WHAT YOU NEED TO DO »
Your task is to retype all of the records below with complete accuracy.

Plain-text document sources
▬▬▬▬▬▬

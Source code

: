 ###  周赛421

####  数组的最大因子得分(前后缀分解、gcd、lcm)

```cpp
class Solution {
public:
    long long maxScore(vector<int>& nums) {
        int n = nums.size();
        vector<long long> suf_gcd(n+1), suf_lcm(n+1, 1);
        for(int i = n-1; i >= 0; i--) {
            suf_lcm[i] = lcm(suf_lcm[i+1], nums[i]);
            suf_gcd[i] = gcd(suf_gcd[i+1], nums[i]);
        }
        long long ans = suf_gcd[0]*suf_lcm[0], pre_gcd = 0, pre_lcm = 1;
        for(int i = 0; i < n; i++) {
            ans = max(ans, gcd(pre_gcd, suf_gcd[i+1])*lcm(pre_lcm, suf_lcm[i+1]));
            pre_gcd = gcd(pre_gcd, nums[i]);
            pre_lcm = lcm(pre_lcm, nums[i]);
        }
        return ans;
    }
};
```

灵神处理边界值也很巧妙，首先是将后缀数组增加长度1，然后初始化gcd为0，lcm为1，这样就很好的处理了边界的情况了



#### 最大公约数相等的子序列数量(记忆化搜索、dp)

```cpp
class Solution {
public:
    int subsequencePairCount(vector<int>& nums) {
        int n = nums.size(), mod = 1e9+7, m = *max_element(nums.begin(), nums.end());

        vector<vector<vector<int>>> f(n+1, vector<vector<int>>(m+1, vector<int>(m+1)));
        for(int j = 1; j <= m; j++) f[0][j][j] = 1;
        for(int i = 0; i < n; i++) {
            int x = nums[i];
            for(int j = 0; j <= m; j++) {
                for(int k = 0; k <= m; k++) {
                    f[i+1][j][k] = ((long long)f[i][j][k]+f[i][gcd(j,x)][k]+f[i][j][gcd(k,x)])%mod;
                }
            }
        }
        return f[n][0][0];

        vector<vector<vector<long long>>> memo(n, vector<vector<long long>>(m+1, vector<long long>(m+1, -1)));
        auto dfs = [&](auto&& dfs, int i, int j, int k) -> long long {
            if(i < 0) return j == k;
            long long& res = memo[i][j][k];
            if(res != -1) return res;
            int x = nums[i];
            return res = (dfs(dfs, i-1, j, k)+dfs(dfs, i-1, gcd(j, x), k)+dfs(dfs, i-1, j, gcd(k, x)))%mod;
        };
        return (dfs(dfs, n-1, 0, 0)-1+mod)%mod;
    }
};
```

▬▬▬▬▬▬

ANSWER BOX »
Source code

: ###  周赛421

####  数组的最大因子得分(前后缀分解、gcd、lcm)

```cpp
class Solution {
public:
    long long maxScore(vector<int>& nums) {
        int n = nums.size();
        vector<long long> suf_gcd(n+1), suf_lcm(n+1, 1);
        for(int i = n-1; i >= 0; i--) {
            suf_lcm[i] = lcm(suf_lcm[i+1], nums[i]);
            suf_gcd[i] = gcd(suf_gcd[i+1], nums[i]);
        }
        long long ans = suf_gcd[0]*suf_lcm[0], pre_gcd = 0, pre_lcm = 1;
        for(int i = 0; i < n; i++) {
            ans = max(ans, gcd(pre_gcd, suf_gcd[i+1])*lcm(pre_lcm, suf_lcm[i+1]));
            pre_gcd = gcd(pre_gcd, nums[i]);
            pre_lcm = lcm(pre_lcm, nums[i]);
        }
        return ans;
    }
};
```

灵神处理边界值也很巧妙，首先是将后缀数组增加长度1，然后初始化gcd为0，lcm为1，这样就很好的处理了边界的情况了



#### 最大公约数相等的子序列数量(记忆化搜索、dp)

```cpp
class Solution {
public:
    int subsequencePairCount(vector<int>& nums) {
        int n = nums.size(), mod = 1e9+7, m = *max_element(nums.begin(), nums.end());

        vector<vector<vector<int>>> f(n+1, vector<vector<int>>(m+1, vector<int>(m+1)));
        for(int j = 1; j <= m; j++) f[0][j][j] = 1;
        for(int i = 0; i < n; i++) {
            int x = nums[i];
            for(int j = 0; j <= m; j++) {
                for(int k = 0; k <= m; k++) {
                    f[i+1][j][k] = ((long long)f[i][j][k]+f[i][gcd(j,x)][k]+f[i][j][gcd(k,x)])%mod;
                }
            }
        }
        return f[n][0][0];

        vector<vector<vector<long long>>> memo(n, vector<vector<long long>>(m+1, vector<long long>(m+1, -1)));
        auto dfs = [&](auto&& dfs, int i, int j, int k) -> long long {
            if(i < 0) return j == k;
            long long& res = memo[i][j][k];
            if(res != -1) return res;
            int x = nums[i];
            return res = (dfs(dfs, i-1, j, k)+dfs(dfs, i-1, gcd(j, x), k)+dfs(dfs, i-1, j, gcd(k, x)))%mod;
        };
        return (dfs(dfs, n-1, 0, 0)-1+mod)%mod;
    }
};
```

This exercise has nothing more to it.